“Possibly his impressionable mind was half conscious of something familiar in its [an unfamiliar form] shambling, awkward gait. Before it had approached near enough to resolve his doubts he saw that it was followed by another and another. To right and to left were many more; the whole open space about him were alive with them--all moving toward the brook.
“They were men. They crept upon their hands and knees.
They used their hands only, dragging their legs. They used their knees only,
their arms hanging idle at their sides. They strove to rise to their feet, but
fell prone in the attempt. They did nothing naturally, and nothing alike, save
only to advance foot by foot in the same direction. Singly, in pairs and in
little groups, they came on through the gloom, some halting now and again while
others crept slowly past them, then resuming their movement. They came by
dozens and by hundreds; as far on either hand as one could see in the deepening
gloom they extended and the black wood behind them appeared to be
inexhaustible. The very ground seemed in motion toward the creek. Occasionally
one who had paused did not again go on, but lay motionless. He was dead. Some,
pausing, made strange gestures with their hands, erected their arms and lowered
them again, clasped their heads; spread their palms upward, as men are
sometimes seen to do in public prayer.”—Civil war soldier (and later
journalist-satirist) Ambrose Bierce (1842-1913?), “Chickamauga,” in Tales of Soldiers and Civilians: And Other Stories (1891)
Memorial Day originated in the wake of the Civil War.
Just how harrowing the conflict was can be glimpsed through the life and work of
a Union soldier who went on to win considerable fame—and, because of his
mysterious disappearance a half-century later, just as much notoriety—as a
writer: Ambrose Bierce.
Bierce felt that a noncombatant simply couldn’t understand
what a veteran had experienced on the battlefront. Nevertheless, whether through
a sense that he ought to bridge this gulf in comprehension or as an exorcism of
the torment he had experienced, he wrote a collection of stories based on what
he’d seen, Tales of Soldiers and Civilians.
Trained as a topographical engineer, Bierce missed few
if any details about landscapes and spaces, as seen here.
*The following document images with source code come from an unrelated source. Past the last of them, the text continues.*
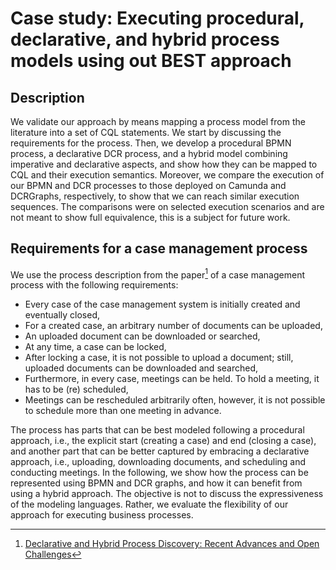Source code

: # Case study: Executing procedural, declarative, and hybrid process models using out BEST approach 
## Description
We validate our approach by means mapping a process model from the literature into a set of CQL statements. 
We start by discussing the requirements for the process. Then, we develop a procedural BPMN process, a declarative DCR process, and a hybrid model combining imperative and declarative aspects, 
and show how they can be mapped to CQL and their execution semantics. Moreover, we compare the execution of our BPMN and DCR processes to those deployed on Camunda and DCRGraphs, 
respectively, to show that we can reach similar execution sequences. The comparisons were on selected execution scenarios and are not meant to show full equivalence, this is a subject for future work.

## Requirements for a case management process

We use the process description from the paper[^1]  of a  case management process with the following requirements:
- Every case of the case management system is initially created and eventually closed,
- For a created case, an arbitrary number of documents can be uploaded,
- An uploaded document can be downloaded or searched,
- At any time, a case can be locked, 
- After locking a case, it is not possible to upload a document; still, uploaded documents can be downloaded and searched, 
- Furthermore, in every case, meetings can be held. To hold a meeting, it has to be (re) scheduled, 
- Meetings can be rescheduled arbitrarily often, however, it is not possible to schedule more than one meeting in advance. 

The process has parts that can be best modeled following a procedural approach, i.e., the explicit start (creating a case) and end (closing a case), and another part that can be better captured by embracing a declarative approach, i.e., uploading, downloading documents, and scheduling and conducting meetings. In the following, we show how the process can be represented using BPMN and DCR graphs, and how it can benefit from using a hybrid approach. The objective is not to discuss the expressiveness of the modeling languages. Rather, we evaluate the flexibility of our approach for executing business processes.






[^1]: [Declarative and Hybrid Process Discovery: Recent Advances and Open Challenges](https://link.springer.com/article/10.1007/s13740-020-00112-9)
I have not been able
to find as many photographs in the “Western theater” of the conflict (where
Chickamauga—the second-bloodiest battle of the whole war—took place) as battles
in the East such as Antietam and Gettysburg. Bierce’s verbal account, then,
will have to stand for the images that never were visually recorded and sold,
but continued to haunt survivors for the rest of their lives.